Martin, a Losing Finalist in ’94, Makes an Earlier Exit This Time : Tennis: Eighth-seeded American is ousted by Russia’s Kafelnikov. McEnroe also is beaten.
The fortunes of the Americans who remained in the Australian Open ebbed and flowed today, following the unique rhythm of this tournament that has offered up rain and then searing heat, often in the same day.
Todd Martin, the tournament’s eighth seed, was beaten by 10th-seeded Yevgeny Kafelnikov on another warm day at the National Tennis Center. The 20-year-old Russian kept Martin moving and won, 6-1, 6-4, 6-2.
Kafelnikov’s victory solidifies his reputation as one of the game’s most improved players. Last year, Kafelnikov rose in the rankings from 100 to 11 and began the year at No. 10.
The parade of Americans mostly headed in the direction of the exits. The exceptions came among the women. Sixth-seeded Lindsay Davenport won in Sunday night’s match against Brenda Schultz, 6-2, 3-6, 6-2. Moments before Martin’s loss today, Marianne Werdel Witmeyer, one of two American women left in the quarterfinals, defeated Austrian Barbara Paulus, 6-2, 6-3.
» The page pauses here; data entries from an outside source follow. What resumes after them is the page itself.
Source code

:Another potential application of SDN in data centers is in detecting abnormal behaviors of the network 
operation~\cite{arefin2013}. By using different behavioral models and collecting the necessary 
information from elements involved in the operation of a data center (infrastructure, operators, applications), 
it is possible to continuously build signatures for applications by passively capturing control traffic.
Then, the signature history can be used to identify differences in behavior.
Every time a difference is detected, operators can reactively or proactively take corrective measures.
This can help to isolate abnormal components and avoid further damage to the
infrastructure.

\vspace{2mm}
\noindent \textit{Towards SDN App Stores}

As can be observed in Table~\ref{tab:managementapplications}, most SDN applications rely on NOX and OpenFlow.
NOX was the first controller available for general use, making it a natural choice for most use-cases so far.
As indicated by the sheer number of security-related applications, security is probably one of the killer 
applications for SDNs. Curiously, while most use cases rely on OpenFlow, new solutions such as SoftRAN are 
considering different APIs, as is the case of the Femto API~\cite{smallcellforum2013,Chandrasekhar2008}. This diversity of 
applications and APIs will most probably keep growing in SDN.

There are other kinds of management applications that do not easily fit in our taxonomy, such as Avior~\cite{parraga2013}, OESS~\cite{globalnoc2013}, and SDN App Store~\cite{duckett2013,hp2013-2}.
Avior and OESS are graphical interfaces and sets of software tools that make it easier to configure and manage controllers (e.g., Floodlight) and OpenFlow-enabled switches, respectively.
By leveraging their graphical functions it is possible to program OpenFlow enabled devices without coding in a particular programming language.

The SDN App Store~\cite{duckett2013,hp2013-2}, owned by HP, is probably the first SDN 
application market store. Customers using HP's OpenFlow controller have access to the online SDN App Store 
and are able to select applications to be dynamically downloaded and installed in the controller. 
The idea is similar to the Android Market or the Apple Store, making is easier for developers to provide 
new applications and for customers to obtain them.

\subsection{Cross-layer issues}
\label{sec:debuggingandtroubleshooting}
But soon after, Floridian Mary Joe Fernandez, the 11th seed and twice a finalist here, lost to Naoko Sawamatsu of Japan, 6-4, 7-6 (7-5).
Late in the afternoon, Patrick McEnroe, who had beaten Boris Becker in the first round, lasted 3 1/2 hours before Dutchman Jacco Eltingh won, 6-4, 6-4, 6-7 (7-9), 5-7, 6-4.
The American flagbearer, Andre Agassi, was set to play Monday night, against Patrick Rafter, the only Australian left in the tournament.
Flags of many nations are being taken down, as upsets and predictable exits whittle the field to eight. The Germans are out, having begun the tournament without the women’s No. 1, Steffi Graf. Gone are Becker and Michael Stich. Anke Huber, the last German here, was eliminated by Mary Pierce on Sunday. The Germans take such things seriously. It is the first Grand Slam event since Wimbledon in 1984 that not one German player is in the quarterfinals.
Martin’s play was as bland as his personality and Kafelnikov was able to capitalize on every weakness.
“You’ve got your bad days and you’ve got your good days,” Martin said. “Today was a bad day for me and Yevgeny had a good day. That’s about all I can say.”
Martin made no mention of his 50 unforced errors and his inability to convert on but one of four break-point chances.
Martin was in the final here last year but has gone all but unnoticed this year. He had not once been requested by the media and attended his first news conference today. He entered the room and said, “I’m Todd Martin, how are you?”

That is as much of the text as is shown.